I'm sorry in advance if this question is not appropriate. I'm no expert in graph theory or in combinatorics, but I've stumbled on this question while working on something else; I'll appreciate any input about it.
I'm going to grow a tree with the following algorithm.
- Create a variable $i$ as a counter, that will start at $0$. Start with a single white vertex, which will be the root.
- Increment the counter $i$ by 1.
- From each lowest white vertex, create $m$ downgoing white children vertices, numbered $1$ through $m$. (All the new vertices have the same height wrt the root: the height is equal to $i$. Also, the root has no number assigned to it.)
- From each of these new children vertices, follow the path back to the root.
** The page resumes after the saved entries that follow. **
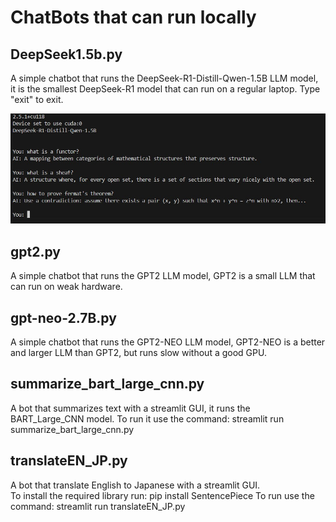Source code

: # ChatBots that can run locally

## DeepSeek1.5b.py
A simple chatbot that runs the DeepSeek-R1-Distill-Qwen-1.5B LLM model, it is the smallest DeepSeek-R1 model that can run on a regular laptop.  Type "exit" to exit.

![alt text](deepseek1.5b.jpg?raw=true)



## gpt2.py
A simple chatbot that runs the GPT2 LLM model, GPT2 is a small LLM that can run on weak hardware.

## gpt-neo-2.7B.py
A simple chatbot that runs the GPT2-NEO LLM model, GPT2-NEO is a better and larger LLM than GPT2, but runs slow without a good GPU.

## summarize_bart_large_cnn.py
A bot that summarizes text with a streamlit GUI, it runs the BART_Large_CNN model.  To run it use the command: streamlit run summarize_bart_large_cnn.py

## translateEN_JP.py
A bot that translate English to Japanese with a streamlit GUI.  
To install the required library run: pip install SentencePiece
To run use the command: streamlit run translateEN_JP.py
If the number assigned to this new child vertex already appears $k$ times in the path back to the root, not including the new vertex itself, remove the vertex from the tree.
- Turn black each of these new children vertices whose number is congruent to $i$ modulo $m$.
- Repeat steps 2-5, until you can't create any more vertices.
How many (total, black and white) leaves will this tree have?
Just to make sure the process is clear, here is the image 
for the final tree in the case $m=3, k=2$ (correction: the rightmost black 3 in the 3rd row should not be there). The total number of leaves in this case is 33 32. Sorry for the very bad quality of this tree.